そして入学早々ダメツナが定着してしまった。
テストは入学以来赤点だらけ、運動はまるで出来ない、遅刻の数は既に2桁へ突入・・・
そんな訳で、小学校からの不名誉なあだ名を継続してしまったという訳だ。悔しい、とは思う。
でも、いくら思ったってどうにもならない事がこの世の中にはあるものだ。
勉強も、運動も、何だって出来る奴がいるから、反対に出来ない奴がいる。
上位がいるから下位がいるんだ。それでオレは単に下位に位置している、それだけなんだ。
そんな言い訳っぽい事を考えながら通学路を歩いていると、学校のチャイムが遠くから聞こえてきた。
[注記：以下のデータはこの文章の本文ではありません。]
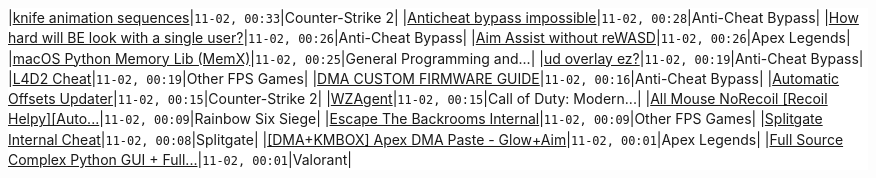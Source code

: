 |[knife animation sequences](https://www.unknowncheats.me/forum/counter-strike-2-a/606544-knife-animation-sequences.html)|`11-02, 00:33`|Counter-Strike 2|
|[Anticheat bypass impossible](https://www.unknowncheats.me/forum/anti-cheat-bypass/621815-anticheat-bypass-impossible.html)|`11-02, 00:28`|Anti-Cheat Bypass|
|[How hard will BE look with a single user?](https://www.unknowncheats.me/forum/anti-cheat-bypass/622650-hard-look-single-user.html)|`11-02, 00:26`|Anti-Cheat Bypass|
|[Aim Assist without reWASD](https://www.unknowncheats.me/forum/apex-legends/621322-aim-assist-rewasd.html)|`11-02, 00:26`|Apex Legends|
|[macOS Python Memory Lib (MemX)](https://www.unknowncheats.me/forum/general-programming-and-reversing/623113-macos-python-memory-lib-memx.html)|`11-02, 00:25`|General Programming and...|
|[ud overlay ez?](https://www.unknowncheats.me/forum/anti-cheat-bypass/622589-ud-overlay-ez.html)|`11-02, 00:19`|Anti-Cheat Bypass|
|[L4D2 Cheat](https://www.unknowncheats.me/forum/other-fps-games/622950-l4d2-cheat.html)|`11-02, 00:19`|Other FPS Games|
|[DMA CUSTOM FIRMWARE GUIDE](https://www.unknowncheats.me/forum/anti-cheat-bypass/613135-dma-custom-firmware-guide.html)|`11-02, 00:16`|Anti-Cheat Bypass|
|[Automatic Offsets Updater](https://www.unknowncheats.me/forum/counter-strike-2-a/623111-automatic-offsets-updater.html)|`11-02, 00:15`|Counter-Strike 2|
|[WZAgent](https://www.unknowncheats.me/forum/call-of-duty-modern-warfare-iii/622041-wzagent.html)|`11-02, 00:15`|Call of Duty: Modern...|
|[All Mouse NoRecoil \[Recoil Helpy\]\[Auto...](https://www.unknowncheats.me/forum/rainbow-six-siege/620039-mouse-norecoil-recoil-helpy-auto-config-probably-ud-universal.html)|`11-02, 00:09`|Rainbow Six Siege|
|[Escape The Backrooms Internal](https://www.unknowncheats.me/forum/other-fps-games/615556-escape-backrooms-internal.html)|`11-02, 00:09`|Other FPS Games|
|[Splitgate Internal Cheat](https://www.unknowncheats.me/forum/splitgate/598954-splitgate-internal-cheat.html)|`11-02, 00:08`|Splitgate|
|[\[DMA+KMBOX\] Apex DMA Paste - Glow+Aim](https://www.unknowncheats.me/forum/apex-legends/622378-dma-kmbox-apex-dma-paste-glow-aim.html)|`11-02, 00:01`|Apex Legends|
|[Full Source Complex Python GUI + Full...](https://www.unknowncheats.me/forum/valorant/613998-source-complex-python-gui-valorant-cheat.html)|`11-02, 00:01`|Valorant|
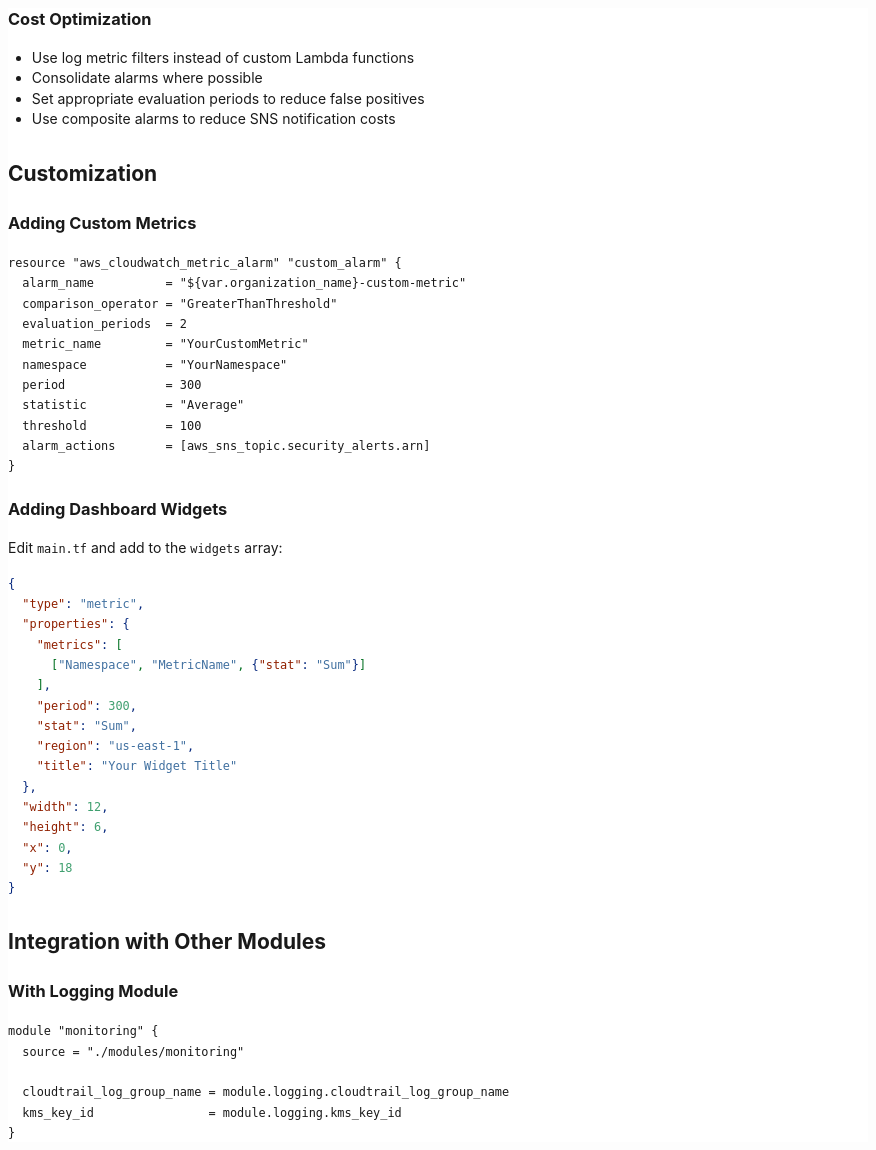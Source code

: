 ### Cost Optimization
- Use log metric filters instead of custom Lambda functions
- Consolidate alarms where possible
- Set appropriate evaluation periods to reduce false positives
- Use composite alarms to reduce SNS notification costs

## Customization

### Adding Custom Metrics

```hcl
resource "aws_cloudwatch_metric_alarm" "custom_alarm" {
  alarm_name          = "${var.organization_name}-custom-metric"
  comparison_operator = "GreaterThanThreshold"
  evaluation_periods  = 2
  metric_name         = "YourCustomMetric"
  namespace           = "YourNamespace"
  period              = 300
  statistic           = "Average"
  threshold           = 100
  alarm_actions       = [aws_sns_topic.security_alerts.arn]
}
```

### Adding Dashboard Widgets

Edit `main.tf` and add to the `widgets` array:

```json
{
  "type": "metric",
  "properties": {
    "metrics": [
      ["Namespace", "MetricName", {"stat": "Sum"}]
    ],
    "period": 300,
    "stat": "Sum",
    "region": "us-east-1",
    "title": "Your Widget Title"
  },
  "width": 12,
  "height": 6,
  "x": 0,
  "y": 18
}
```

## Integration with Other Modules

### With Logging Module
```hcl
module "monitoring" {
  source = "./modules/monitoring"
  
  cloudtrail_log_group_name = module.logging.cloudtrail_log_group_name
  kms_key_id                = module.logging.kms_key_id
}
```
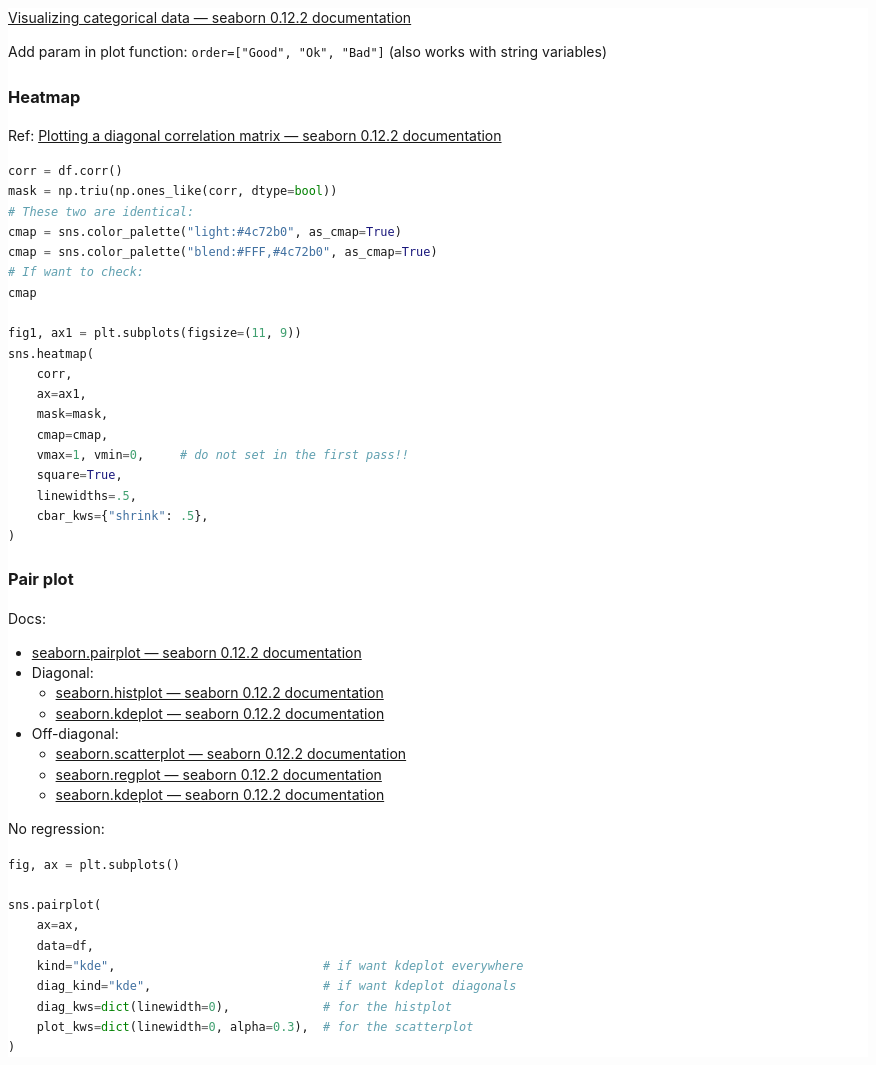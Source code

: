 [Visualizing categorical data — seaborn 0.12.2 documentation](https://seaborn.pydata.org/tutorial/categorical.html)

Add param in plot function: `order=["Good", "Ok", "Bad"]` \(also works with string variables\)

### Heatmap

Ref: [Plotting a diagonal correlation matrix — seaborn 0.12.2 documentation](https://seaborn.pydata.org/examples/many_pairwise_correlations.html)

```python
corr = df.corr()
mask = np.triu(np.ones_like(corr, dtype=bool))
# These two are identical:
cmap = sns.color_palette("light:#4c72b0", as_cmap=True)
cmap = sns.color_palette("blend:#FFF,#4c72b0", as_cmap=True)
# If want to check:
cmap

fig1, ax1 = plt.subplots(figsize=(11, 9))
sns.heatmap(
    corr,
    ax=ax1,
    mask=mask,
    cmap=cmap,
    vmax=1, vmin=0,     # do not set in the first pass!!
    square=True,
    linewidths=.5,
    cbar_kws={"shrink": .5},
)
```

### Pair plot

Docs:

- [seaborn.pairplot — seaborn 0.12.2 documentation](https://seaborn.pydata.org/generated/seaborn.pairplot.html)
- Diagonal:
  + [seaborn.histplot — seaborn 0.12.2 documentation](https://seaborn.pydata.org/generated/seaborn.histplot.html)
  + [seaborn.kdeplot — seaborn 0.12.2 documentation](https://seaborn.pydata.org/generated/seaborn.kdeplot.html)
- Off-diagonal:
  + [seaborn.scatterplot — seaborn 0.12.2 documentation](https://seaborn.pydata.org/generated/seaborn.scatterplot.html#seaborn.scatterplot)
  + [seaborn.regplot — seaborn 0.12.2 documentation](https://seaborn.pydata.org/generated/seaborn.regplot.html?highlight=regplot)
  + [seaborn.kdeplot — seaborn 0.12.2 documentation](https://seaborn.pydata.org/generated/seaborn.kdeplot.html)

No regression:

```python
fig, ax = plt.subplots()

sns.pairplot(
    ax=ax,
    data=df,
    kind="kde",                             # if want kdeplot everywhere
    diag_kind="kde",                        # if want kdeplot diagonals
    diag_kws=dict(linewidth=0),             # for the histplot
    plot_kws=dict(linewidth=0, alpha=0.3),  # for the scatterplot
)
```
まさかと思い、携帯を見ると、既にHRが始まっている時間だった。また遅刻だ。
今月に入って何回目かはもう忘れた。取り敢えず言える事は“ヤバい”それだけだ。
どんなに走ろうとも絶対に間に合わない事は分かっていたのに、オレの足は自然とコンクリートを蹴っていた。
学校に着くと、案の定校門は閉ざされていた。
割と全力で走ったため、小さく上下する肩を少し立ち止まって落ち着かせる。
そして門をどうにかして開けようとしてみたが、非力な身体では大きな門はビクともしなかった。
「どうしよう・・・」
困って呟く。乗り越えて行こうにも、門の高さは結構な物だ。
まず自分の体力では無理だろう・・・そうかと言って他の抜け道は無い。
(オレが知らないだけかもしれないが)
焦り始めていた。良い案は何も浮かばない。考えれば考える程、頭の中は真っ白になっていった。